▸ **What to do**
Copy the result of filtering the entries below for lines that include the string "applied".

▸ **Provided entries**
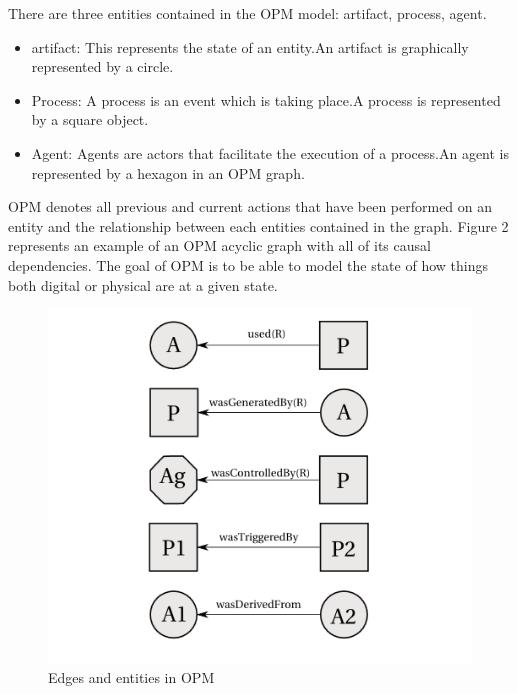  There are three entities contained in the OPM model: artifact, process, agent. 

\begin{itemize}
\item
artifact: This represents the state of an entity.An artifact is graphically represented by a circle.

\item
Process: A process is an event which is taking place.A process is represented by a square object.

\item 
Agent: Agents are actors that facilitate the execution of a process.An agent is represented by a hexagon in an OPM graph.
\end{itemize}

OPM denotes all previous and current actions that have been performed on an entity and  the relationship between each entities contained in the graph. Figure 2 represents an example of an OPM acyclic graph with all of its causal dependencies. The goal of OPM is to be able to model the state of how things both digital or physical are at a given state.   

\begin{figure}[h]
\begin{center}

\includegraphics{opm_convention.PNG}
\end{center}
\caption{Edges and entities in OPM}
\label{autom}
\end{figure}


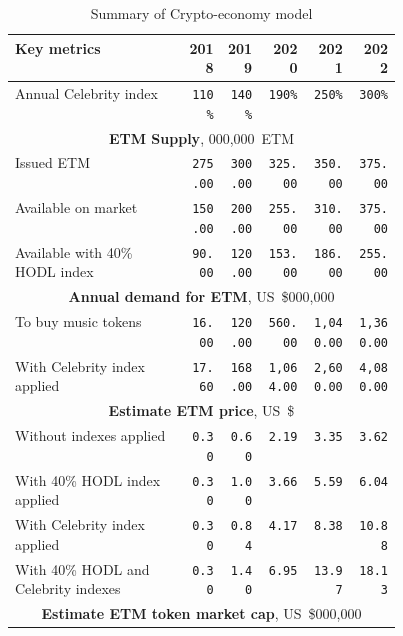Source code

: \documentclass[12pt]{report}
\begin{document}
\begin{table}[H]
\centering
\caption{Summary of Crypto-economy model}
\begin{tabular}{p{0.45\linewidth}rrrrr}
\toprule
Key metrics & 2018 & 2019 & 2020 & 2021 & 2022 \\
\bottomrule

Annual Celebrity index & 
\texttt{110\%} & \texttt{140\%} & \texttt{190\%} & \texttt{250\%} & \texttt{300\%}\\

\midrule
\multicolumn{6}{c}{\textbf{ETM Supply}, 000,000~ETM} \\
\midrule
Issued ETM & 
\texttt{275.00} & \texttt{300.00} & \texttt{325.00} & \texttt{350.00} & \texttt{375.00}\\
Available on market & 
\texttt{150.00} & \texttt{200.00} & \texttt{255.00} & \texttt{310.00} & \texttt{375.00}\\
Available with 40\% HODL index & 
\texttt{90.00} & \texttt{120.00} & \texttt{153.00} & \texttt{186.00} & \texttt{255.00} \\

\midrule
\multicolumn{6}{c}{\textbf{Annual demand for ETM}, US~\$000,000} \\
\midrule
To buy music tokens & 
\texttt{16.00} & \texttt{120.00} & \texttt{560.00} & \texttt{1,040.00} & \texttt{1,360.00} \\
With Celebrity index applied & 
\texttt{17.60} & \texttt{168.00} & \texttt{1,064.00} & \texttt{2,600.00} & \texttt{4,080.00} \\

\midrule
\multicolumn{6}{c}{\textbf{Estimate ETM price}, US~\$} \\
\midrule

Without indexes applied & 
\texttt{0.30} & \texttt{0.60} & \texttt{2.19} & \texttt{3.35} & \texttt{3.62} \\
With 40\% HODL index applied & 
\texttt{0.30} & \texttt{1.00} & \texttt{3.66} & \texttt{5.59} & \texttt{6.04} \\
With Celebrity index applied & 
\texttt{0.30} & \texttt{0.84} & \texttt{4.17} & \texttt{8.38} & \texttt{10.88} \\ With 40\% HODL and Celebrity indexes & 
\texttt{0.30} & \texttt{1.40} & \texttt{6.95} & \texttt{13.97} & \texttt{18.13} \\

\midrule
\multicolumn{6}{c}{\textbf{Estimate ETM token market cap}, US~\$000,000} \\
\midrule


\end{tabular}
\end{table}
\end{document}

▸ **Answer to the exercise**
With Celebrity index applied & 
Without indexes applied & 
With 40\% HODL index applied & 
With Celebrity index applied & 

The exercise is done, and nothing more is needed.